#### [TASK REQUIREMENTS]
Using the records below, filter out every line that lacks "made" and copy the rest.

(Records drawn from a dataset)
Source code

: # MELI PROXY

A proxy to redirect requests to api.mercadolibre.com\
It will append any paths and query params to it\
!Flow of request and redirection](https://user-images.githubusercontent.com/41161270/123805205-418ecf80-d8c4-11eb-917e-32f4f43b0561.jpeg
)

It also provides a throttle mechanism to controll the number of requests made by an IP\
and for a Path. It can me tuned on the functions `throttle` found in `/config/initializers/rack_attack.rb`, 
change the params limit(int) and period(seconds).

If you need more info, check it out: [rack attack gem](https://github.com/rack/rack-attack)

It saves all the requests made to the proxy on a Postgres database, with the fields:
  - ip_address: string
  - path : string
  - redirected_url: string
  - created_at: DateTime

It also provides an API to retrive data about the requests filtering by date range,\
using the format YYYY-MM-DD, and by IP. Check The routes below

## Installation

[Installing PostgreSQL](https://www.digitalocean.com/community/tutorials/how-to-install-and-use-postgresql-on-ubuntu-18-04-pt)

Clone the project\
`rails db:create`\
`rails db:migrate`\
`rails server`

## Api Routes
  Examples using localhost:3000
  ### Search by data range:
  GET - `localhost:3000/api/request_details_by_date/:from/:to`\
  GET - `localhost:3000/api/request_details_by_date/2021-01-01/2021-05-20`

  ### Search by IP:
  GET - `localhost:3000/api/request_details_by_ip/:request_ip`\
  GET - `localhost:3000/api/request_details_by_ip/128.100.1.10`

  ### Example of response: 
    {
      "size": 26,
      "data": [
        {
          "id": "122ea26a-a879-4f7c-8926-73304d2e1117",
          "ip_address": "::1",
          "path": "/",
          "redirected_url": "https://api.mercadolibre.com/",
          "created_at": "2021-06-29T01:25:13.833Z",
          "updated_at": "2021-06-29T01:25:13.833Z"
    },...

--

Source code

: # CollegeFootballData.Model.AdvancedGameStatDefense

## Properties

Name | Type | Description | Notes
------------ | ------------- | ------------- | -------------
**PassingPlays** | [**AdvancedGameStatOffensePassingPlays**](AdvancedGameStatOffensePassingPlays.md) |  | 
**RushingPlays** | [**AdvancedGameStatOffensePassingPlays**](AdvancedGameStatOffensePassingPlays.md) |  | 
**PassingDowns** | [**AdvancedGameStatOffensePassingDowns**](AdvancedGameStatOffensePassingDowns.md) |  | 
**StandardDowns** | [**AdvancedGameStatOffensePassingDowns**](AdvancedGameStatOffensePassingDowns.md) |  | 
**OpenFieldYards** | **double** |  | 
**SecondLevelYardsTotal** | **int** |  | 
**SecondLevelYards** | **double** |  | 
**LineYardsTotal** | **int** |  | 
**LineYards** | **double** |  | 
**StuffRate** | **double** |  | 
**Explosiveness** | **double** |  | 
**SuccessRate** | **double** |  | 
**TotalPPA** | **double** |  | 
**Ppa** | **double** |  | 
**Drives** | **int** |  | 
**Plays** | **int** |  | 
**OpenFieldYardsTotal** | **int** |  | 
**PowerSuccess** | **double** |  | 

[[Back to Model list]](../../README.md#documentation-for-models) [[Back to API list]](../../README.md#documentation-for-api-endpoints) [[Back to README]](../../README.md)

#### [TASK SOLUTION]
It also provides a throttle mechanism to controll the number of requests made by an IP\
It saves all the requests made to the proxy on a Postgres database, with the fields:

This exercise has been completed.